# swiss vignette



## Dieseldave (Nov 27, 2008)

does a swiss vignette allow you through the gotthard tunnel free both ways that is when returning from Italy Diesel Dave


----------



## christine1310 (Apr 10, 2008)

Yes, it did a couple of years back but I don't know if things have changed.

Christine


----------



## 100127 (Jul 20, 2006)

No it does not, it is only for Swiss motorways.


----------



## Hydrocell (Jan 29, 2011)

Yes the vignette is for all tolls in switzerland including motorways and all tunnels.
I've used it myself and will be doing so at the end of august on my way to venice stopping of at lake Garda on the way.

Regards
Ray


----------



## Hydrocell (Jan 29, 2011)

Dave if you need a good route I can give you the one I use, if you are interested, PM me with your email address i can send you the route plus good safe stops and sat nav coordinates spot on.

Regards
Ray


----------



## spence (May 25, 2008)

Hi. It did for us as well a few years ago.

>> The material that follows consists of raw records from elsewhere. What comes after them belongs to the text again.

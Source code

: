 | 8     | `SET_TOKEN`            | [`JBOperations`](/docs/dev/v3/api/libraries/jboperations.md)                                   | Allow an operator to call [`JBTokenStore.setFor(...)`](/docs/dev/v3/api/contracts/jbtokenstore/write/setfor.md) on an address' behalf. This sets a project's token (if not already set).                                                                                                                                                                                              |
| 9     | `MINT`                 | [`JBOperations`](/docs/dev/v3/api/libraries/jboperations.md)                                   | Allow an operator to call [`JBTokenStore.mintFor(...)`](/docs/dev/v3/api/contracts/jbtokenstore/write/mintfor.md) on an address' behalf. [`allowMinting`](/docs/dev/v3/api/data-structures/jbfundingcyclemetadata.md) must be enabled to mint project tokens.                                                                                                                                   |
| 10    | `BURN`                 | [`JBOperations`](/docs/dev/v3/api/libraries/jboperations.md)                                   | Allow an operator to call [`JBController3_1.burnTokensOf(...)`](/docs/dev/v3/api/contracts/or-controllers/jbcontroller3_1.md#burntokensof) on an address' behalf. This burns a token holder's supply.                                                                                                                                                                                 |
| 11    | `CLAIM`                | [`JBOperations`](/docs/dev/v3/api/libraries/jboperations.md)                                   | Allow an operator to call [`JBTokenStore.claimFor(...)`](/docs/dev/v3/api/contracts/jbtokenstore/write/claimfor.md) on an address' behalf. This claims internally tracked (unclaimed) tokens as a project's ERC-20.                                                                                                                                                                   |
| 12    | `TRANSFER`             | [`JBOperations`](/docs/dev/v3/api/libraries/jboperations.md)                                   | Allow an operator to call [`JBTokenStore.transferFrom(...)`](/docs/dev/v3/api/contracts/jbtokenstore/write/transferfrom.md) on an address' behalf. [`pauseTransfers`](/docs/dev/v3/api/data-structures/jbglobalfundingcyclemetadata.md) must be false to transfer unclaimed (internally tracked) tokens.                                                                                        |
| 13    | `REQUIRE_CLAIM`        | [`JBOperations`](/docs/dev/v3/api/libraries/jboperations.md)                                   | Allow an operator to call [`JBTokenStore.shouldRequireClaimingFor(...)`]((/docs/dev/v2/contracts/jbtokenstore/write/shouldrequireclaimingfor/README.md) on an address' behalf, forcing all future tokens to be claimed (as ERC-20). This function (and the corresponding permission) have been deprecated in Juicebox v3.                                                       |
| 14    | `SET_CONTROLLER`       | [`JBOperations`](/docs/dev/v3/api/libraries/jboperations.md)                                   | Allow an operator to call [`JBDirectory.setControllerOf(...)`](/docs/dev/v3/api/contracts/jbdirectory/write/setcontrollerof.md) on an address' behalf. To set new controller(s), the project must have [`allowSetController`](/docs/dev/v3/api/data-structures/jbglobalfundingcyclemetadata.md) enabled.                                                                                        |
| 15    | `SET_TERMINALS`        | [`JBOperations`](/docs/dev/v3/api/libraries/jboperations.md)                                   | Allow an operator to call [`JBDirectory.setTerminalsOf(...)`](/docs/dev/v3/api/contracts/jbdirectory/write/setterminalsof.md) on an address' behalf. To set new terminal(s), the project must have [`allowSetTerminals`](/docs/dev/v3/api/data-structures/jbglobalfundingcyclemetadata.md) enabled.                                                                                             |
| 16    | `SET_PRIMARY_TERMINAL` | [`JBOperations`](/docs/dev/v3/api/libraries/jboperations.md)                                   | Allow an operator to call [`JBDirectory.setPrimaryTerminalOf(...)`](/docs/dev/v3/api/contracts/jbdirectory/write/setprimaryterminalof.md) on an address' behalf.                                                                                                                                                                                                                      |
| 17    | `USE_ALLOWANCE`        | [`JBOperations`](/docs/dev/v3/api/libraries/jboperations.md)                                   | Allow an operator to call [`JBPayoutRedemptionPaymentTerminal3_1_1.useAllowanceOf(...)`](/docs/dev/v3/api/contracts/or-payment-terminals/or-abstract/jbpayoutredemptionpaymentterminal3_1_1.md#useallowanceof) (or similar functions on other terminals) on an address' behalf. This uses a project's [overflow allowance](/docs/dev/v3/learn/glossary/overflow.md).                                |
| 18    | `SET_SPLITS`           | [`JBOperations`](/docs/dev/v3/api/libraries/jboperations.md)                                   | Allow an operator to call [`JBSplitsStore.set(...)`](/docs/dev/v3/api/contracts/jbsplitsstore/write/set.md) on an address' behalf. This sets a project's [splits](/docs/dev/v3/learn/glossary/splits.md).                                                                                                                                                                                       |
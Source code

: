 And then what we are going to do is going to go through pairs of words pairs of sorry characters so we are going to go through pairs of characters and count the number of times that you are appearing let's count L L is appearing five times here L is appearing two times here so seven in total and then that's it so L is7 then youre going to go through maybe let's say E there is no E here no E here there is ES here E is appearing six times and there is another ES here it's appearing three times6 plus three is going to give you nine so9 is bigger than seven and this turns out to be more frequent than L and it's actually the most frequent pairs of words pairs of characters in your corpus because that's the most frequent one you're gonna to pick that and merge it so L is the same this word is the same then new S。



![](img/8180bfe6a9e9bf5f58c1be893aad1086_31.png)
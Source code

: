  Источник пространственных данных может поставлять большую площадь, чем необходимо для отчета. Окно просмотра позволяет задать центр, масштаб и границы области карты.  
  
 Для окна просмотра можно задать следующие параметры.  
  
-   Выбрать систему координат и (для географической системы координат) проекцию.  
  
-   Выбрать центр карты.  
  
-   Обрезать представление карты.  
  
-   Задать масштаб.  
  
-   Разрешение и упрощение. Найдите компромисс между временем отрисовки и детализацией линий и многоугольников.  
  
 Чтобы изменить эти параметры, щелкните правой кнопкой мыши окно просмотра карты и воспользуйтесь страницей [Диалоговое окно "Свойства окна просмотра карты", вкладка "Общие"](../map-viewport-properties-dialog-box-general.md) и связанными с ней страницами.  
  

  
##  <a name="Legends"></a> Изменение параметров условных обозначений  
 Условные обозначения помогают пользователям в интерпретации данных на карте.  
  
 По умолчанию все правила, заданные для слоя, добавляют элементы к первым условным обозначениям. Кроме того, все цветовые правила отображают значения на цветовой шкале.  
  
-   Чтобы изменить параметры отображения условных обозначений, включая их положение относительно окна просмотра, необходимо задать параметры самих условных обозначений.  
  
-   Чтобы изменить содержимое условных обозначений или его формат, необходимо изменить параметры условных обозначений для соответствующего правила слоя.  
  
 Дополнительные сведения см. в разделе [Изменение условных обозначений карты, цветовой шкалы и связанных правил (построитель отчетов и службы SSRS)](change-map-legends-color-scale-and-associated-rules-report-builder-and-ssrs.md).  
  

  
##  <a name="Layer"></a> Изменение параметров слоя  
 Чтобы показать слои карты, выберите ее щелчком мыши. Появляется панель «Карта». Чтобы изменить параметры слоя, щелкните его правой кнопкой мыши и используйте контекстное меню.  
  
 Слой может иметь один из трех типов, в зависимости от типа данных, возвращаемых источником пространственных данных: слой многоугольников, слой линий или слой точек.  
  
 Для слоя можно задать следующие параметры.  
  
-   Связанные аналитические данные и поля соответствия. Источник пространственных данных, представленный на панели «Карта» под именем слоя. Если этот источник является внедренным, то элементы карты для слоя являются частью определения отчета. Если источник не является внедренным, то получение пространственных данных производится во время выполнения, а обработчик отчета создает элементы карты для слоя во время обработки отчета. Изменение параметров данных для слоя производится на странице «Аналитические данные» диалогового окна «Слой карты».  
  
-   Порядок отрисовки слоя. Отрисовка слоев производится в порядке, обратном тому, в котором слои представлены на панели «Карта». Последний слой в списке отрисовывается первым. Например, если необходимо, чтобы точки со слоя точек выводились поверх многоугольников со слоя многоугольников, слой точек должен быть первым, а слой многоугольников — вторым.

Buy it before you go so you don't have to wait at the border.

Spence


----------



## barryd (May 9, 2008)

spence said:


> Hi. It did for us as well a few years ago.
> 
> Buy it before you go so you don't have to wait at the border.
> 
> Spence


Good advice. I forgot last time, did 100 miles of motorway and was in Switzerland for three days before I saw them for sale in the petrol station and remembered. The Swiss are not known for the sense of humour or tolerance for people breaking the law!! 

Never been charged extra for the tunnel. Sysinfo (AKA Blobsta) I think you were conned!


----------



## 100127 (Jul 20, 2006)

barryd said:


> spence said:
> 
> 
> > Hi. It did for us as well a few years ago.
> ...


Thanks Barry, but the Gotthard is free anyway. Doh, misread the post.


----------



## Rapide561 (Oct 1, 2005)

*Tolls*

99% of Swiss tunnels are included in the cost of the vignette.

The vignette covers motorhomes upto 3500kg, whilst a different document is required for motorhomes over 3500kg.

I wrote loads of information about it HERE

There is also a toll free route to and from Basle on my blog too if that helps you in anyway.

If you are under 3500kg, you can buy your vignette in the UK - it works out more expensive, so personally, I would buy it at the border. At Chiasso and Basle, staff are outdoors collecting cash, so it is quick and easy.

Russell


----------